⟨
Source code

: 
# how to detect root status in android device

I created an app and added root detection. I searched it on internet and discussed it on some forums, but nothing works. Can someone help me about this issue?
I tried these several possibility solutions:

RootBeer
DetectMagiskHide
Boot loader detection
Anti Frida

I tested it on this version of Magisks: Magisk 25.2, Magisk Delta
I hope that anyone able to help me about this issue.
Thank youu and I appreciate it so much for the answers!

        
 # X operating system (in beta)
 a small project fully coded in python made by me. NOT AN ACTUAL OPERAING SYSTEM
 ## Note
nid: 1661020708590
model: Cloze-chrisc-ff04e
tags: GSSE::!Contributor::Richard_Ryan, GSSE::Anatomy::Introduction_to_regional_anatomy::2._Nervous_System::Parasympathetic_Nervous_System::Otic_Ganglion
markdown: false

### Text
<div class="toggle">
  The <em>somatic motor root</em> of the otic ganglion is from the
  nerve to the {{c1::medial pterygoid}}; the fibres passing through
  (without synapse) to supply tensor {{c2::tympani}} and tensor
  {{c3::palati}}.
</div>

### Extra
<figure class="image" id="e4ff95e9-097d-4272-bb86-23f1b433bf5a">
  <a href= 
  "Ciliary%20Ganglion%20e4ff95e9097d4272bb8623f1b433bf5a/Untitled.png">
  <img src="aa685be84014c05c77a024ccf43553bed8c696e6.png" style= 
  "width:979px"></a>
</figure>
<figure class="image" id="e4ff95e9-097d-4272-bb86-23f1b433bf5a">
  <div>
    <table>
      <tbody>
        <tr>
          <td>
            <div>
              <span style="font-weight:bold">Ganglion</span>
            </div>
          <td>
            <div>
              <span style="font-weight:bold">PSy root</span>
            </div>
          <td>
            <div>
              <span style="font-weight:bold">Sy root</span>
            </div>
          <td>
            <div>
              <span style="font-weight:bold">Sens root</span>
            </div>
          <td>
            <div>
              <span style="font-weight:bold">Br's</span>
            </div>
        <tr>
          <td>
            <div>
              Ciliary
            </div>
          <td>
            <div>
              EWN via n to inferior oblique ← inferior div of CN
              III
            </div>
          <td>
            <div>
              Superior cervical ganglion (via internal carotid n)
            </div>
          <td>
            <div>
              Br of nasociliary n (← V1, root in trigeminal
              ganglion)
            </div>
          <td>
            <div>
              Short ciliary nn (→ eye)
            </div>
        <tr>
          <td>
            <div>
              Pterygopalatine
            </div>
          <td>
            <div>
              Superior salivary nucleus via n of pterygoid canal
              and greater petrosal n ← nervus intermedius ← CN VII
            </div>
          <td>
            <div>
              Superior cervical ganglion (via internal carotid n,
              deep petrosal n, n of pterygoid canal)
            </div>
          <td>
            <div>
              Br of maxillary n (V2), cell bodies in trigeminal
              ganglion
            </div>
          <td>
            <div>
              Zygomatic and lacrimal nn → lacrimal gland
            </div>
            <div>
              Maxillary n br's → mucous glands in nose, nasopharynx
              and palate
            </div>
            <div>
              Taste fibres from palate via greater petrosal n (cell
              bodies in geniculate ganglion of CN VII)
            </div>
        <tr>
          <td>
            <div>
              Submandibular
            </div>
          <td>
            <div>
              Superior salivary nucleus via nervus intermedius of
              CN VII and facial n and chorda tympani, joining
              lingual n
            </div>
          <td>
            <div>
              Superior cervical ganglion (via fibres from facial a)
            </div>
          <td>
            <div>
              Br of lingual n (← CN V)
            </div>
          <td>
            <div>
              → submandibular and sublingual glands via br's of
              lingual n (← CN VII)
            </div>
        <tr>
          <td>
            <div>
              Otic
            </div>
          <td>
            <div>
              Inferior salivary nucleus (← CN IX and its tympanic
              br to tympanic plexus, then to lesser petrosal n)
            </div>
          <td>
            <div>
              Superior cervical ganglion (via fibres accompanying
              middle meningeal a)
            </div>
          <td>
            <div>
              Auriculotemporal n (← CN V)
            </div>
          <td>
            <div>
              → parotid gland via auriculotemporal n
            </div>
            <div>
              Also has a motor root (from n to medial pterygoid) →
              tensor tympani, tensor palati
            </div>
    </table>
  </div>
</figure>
⟩
▶ WHAT YOU NEED TO DO
All lines of the data are to be repeated exactly as they stand.

▶ RESULT BELOW
Source code

: 
# how to detect root status in android device

I created an app and added root detection. I searched it on internet and discussed it on some forums, but nothing works. Can someone help me about this issue?
I tried these several possibility solutions:

RootBeer
DetectMagiskHide
Boot loader detection
Anti Frida

I tested it on this version of Magisks: Magisk 25.2, Magisk Delta
I hope that anyone able to help me about this issue.
Thank youu and I appreciate it so much for the answers!

        
 # X operating system (in beta)
 a small project fully coded in python made by me. NOT AN ACTUAL OPERAING SYSTEM
 ## Note
nid: 1661020708590
model: Cloze-chrisc-ff04e
tags: GSSE::!Contributor::Richard_Ryan, GSSE::Anatomy::Introduction_to_regional_anatomy::2._Nervous_System::Parasympathetic_Nervous_System::Otic_Ganglion
markdown: false

### Text
<div class="toggle">
  The <em>somatic motor root</em> of the otic ganglion is from the
  nerve to the {{c1::medial pterygoid}}; the fibres passing through
  (without synapse) to supply tensor {{c2::tympani}} and tensor
  {{c3::palati}}.
</div>

### Extra
<figure class="image" id="e4ff95e9-097d-4272-bb86-23f1b433bf5a">
  <a href= 
  "Ciliary%20Ganglion%20e4ff95e9097d4272bb8623f1b433bf5a/Untitled.png">
  <img src="aa685be84014c05c77a024ccf43553bed8c696e6.png" style= 
  "width:979px"></a>
</figure>
<figure class="image" id="e4ff95e9-097d-4272-bb86-23f1b433bf5a">
  <div>
    <table>
      <tbody>
        <tr>
          <td>
            <div>
              <span style="font-weight:bold">Ganglion</span>
            </div>
          <td>
            <div>
              <span style="font-weight:bold">PSy root</span>
            </div>
          <td>
            <div>
              <span style="font-weight:bold">Sy root</span>
            </div>
          <td>
            <div>
              <span style="font-weight:bold">Sens root</span>
            </div>
          <td>
            <div>
              <span style="font-weight:bold">Br's</span>
            </div>
        <tr>
          <td>
            <div>
              Ciliary
            </div>
          <td>
            <div>
              EWN via n to inferior oblique ← inferior div of CN
              III
            </div>
          <td>
            <div>
              Superior cervical ganglion (via internal carotid n)
            </div>
          <td>
            <div>
              Br of nasociliary n (← V1, root in trigeminal
              ganglion)
            </div>
          <td>
            <div>
              Short ciliary nn (→ eye)
            </div>
        <tr>
          <td>
            <div>
              Pterygopalatine
            </div>
          <td>
            <div>
              Superior salivary nucleus via n of pterygoid canal
              and greater petrosal n ← nervus intermedius ← CN VII
            </div>
          <td>
            <div>
              Superior cervical ganglion (via internal carotid n,
              deep petrosal n, n of pterygoid canal)
            </div>
          <td>
            <div>
              Br of maxillary n (V2), cell bodies in trigeminal
              ganglion
            </div>
          <td>
            <div>
              Zygomatic and lacrimal nn → lacrimal gland
            </div>
            <div>
              Maxillary n br's → mucous glands in nose, nasopharynx
              and palate
            </div>
            <div>
              Taste fibres from palate via greater petrosal n (cell
              bodies in geniculate ganglion of CN VII)
            </div>
        <tr>
          <td>
            <div>
              Submandibular
            </div>
          <td>
            <div>
              Superior salivary nucleus via nervus intermedius of
              CN VII and facial n and chorda tympani, joining
              lingual n
            </div>
          <td>
            <div>
              Superior cervical ganglion (via fibres from facial a)
            </div>
          <td>
            <div>
              Br of lingual n (← CN V)
            </div>
          <td>
            <div>
              → submandibular and sublingual glands via br's of
              lingual n (← CN VII)
            </div>
        <tr>
          <td>
            <div>
              Otic
            </div>
          <td>
            <div>
              Inferior salivary nucleus (← CN IX and its tympanic
              br to tympanic plexus, then to lesser petrosal n)
            </div>
          <td>
            <div>
              Superior cervical ganglion (via fibres accompanying
              middle meningeal a)
            </div>
          <td>
            <div>
              Auriculotemporal n (← CN V)
            </div>
          <td>
            <div>
              → parotid gland via auriculotemporal n
            </div>
            <div>
              Also has a motor root (from n to medial pterygoid) →
              tensor tympani, tensor palati
            </div>
    </table>
  </div>
</figure>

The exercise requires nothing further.